Tuesday, January 08, 2019

debugging PERL regular expressions

Okay, I'm using PERL when I can, because it makes the job. I like how it is not distracting my train of thoughts when tackling a problem and how it makes scripts that are easy to hack later on. I love how it integrated regular expressions, but so far, I wasn't fond of how I had to test input patterns one after another with stripped down versions of the regular expression to find why it was failing.

And today I discover use re 'debug'.

With a simple line, I can get an overview of what the regular expression evaluator is trying to do when parsing a string (coloring added manually).

In yellow, we can track the position within the string: how much has been accepted so far. In green, a quick overview of what was just behind that position and what is just ahead. The blue code seems to identify the next operation that the regexp will do -- its program counter, sort of, and in white the detail of what is tried/done.

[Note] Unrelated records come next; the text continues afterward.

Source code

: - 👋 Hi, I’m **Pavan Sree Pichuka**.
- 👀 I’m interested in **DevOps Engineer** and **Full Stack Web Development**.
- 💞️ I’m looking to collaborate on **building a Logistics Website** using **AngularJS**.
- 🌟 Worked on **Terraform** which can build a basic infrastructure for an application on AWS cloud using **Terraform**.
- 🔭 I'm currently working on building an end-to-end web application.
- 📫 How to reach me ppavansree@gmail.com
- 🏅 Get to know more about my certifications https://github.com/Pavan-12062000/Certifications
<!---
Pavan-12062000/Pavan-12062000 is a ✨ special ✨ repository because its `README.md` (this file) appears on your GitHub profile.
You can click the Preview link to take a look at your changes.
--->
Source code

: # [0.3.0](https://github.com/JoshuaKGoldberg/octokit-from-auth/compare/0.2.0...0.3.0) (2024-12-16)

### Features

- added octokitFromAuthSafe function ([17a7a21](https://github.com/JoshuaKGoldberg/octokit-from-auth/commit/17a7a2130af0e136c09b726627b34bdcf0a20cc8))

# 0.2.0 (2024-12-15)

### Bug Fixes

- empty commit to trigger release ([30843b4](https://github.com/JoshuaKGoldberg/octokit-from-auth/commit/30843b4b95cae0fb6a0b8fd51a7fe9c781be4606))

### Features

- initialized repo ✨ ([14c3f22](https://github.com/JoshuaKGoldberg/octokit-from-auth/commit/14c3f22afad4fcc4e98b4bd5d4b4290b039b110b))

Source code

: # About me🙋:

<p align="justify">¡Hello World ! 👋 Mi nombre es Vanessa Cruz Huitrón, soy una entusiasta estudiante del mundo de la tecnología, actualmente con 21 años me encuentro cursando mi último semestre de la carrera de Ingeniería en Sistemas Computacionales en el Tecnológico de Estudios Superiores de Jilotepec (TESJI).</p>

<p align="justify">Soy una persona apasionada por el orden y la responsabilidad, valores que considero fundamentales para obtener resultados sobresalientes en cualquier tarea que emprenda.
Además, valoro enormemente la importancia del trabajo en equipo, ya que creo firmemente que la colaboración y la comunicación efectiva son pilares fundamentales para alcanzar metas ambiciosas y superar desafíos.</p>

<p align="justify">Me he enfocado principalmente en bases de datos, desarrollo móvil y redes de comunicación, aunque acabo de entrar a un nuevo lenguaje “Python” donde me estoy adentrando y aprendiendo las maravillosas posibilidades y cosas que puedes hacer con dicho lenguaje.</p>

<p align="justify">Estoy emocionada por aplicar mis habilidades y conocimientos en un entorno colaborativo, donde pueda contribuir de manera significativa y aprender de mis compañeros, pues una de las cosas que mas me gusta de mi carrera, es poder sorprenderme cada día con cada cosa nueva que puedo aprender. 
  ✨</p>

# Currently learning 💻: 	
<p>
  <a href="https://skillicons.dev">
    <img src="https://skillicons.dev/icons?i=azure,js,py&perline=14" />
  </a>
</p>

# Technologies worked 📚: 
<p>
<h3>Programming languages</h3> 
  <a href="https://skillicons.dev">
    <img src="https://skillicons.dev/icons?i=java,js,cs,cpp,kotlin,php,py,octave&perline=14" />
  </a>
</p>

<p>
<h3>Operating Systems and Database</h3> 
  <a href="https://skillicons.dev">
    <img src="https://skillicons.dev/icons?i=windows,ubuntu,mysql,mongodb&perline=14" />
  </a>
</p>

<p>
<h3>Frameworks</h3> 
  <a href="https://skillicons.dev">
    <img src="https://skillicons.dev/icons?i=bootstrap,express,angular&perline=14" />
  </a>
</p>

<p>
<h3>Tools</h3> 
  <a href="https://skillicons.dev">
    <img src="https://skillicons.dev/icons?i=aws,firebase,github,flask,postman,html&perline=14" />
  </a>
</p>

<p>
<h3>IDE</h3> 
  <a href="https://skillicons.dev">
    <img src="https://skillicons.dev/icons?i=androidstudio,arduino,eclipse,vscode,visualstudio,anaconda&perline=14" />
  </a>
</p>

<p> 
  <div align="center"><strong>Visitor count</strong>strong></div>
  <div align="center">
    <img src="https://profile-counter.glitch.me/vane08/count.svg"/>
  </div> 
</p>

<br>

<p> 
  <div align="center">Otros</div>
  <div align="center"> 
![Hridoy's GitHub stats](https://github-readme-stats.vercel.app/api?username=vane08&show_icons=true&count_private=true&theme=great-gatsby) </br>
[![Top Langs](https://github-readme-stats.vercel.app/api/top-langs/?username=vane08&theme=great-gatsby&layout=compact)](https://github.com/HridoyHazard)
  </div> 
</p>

edit: let's not paint colors manually any more!


 redebug=> sub {
          if (s/(END [(]0[)])$/$ign$1$norm/) {
            $compiling = 0;
          } elsif ($compiling) {
            s/(.*)/$ign$1$norm/;
          }
          if (s/^(Compiling .*)/$low$1$ign ___/) {
            $compiling = 1;
          }
          s/^(Freeing .*)/${ign}$1$norm/;
          s/^(Matching REx) ("[^"]+"[.]*) against ("[^"]+"[.]*)/$1 $high$2$norm against $low$3$norm/;
          s/(Found anchored)/$blink$1$norm/;
          s/^ ([0-9 ]+) (<[^>]+> <[^>]+>) * ([|0-9 ]+:)/ $blink$1 $high$2 $low$3$norm/;
          s/(Match succesful.)/$blink$1$norm/;
        },
        

1 comment:

PypeBros said...

$blink, $ign, $high and such are ANSI escape code to apply the colors you want. just make sure $norm returns to regular display.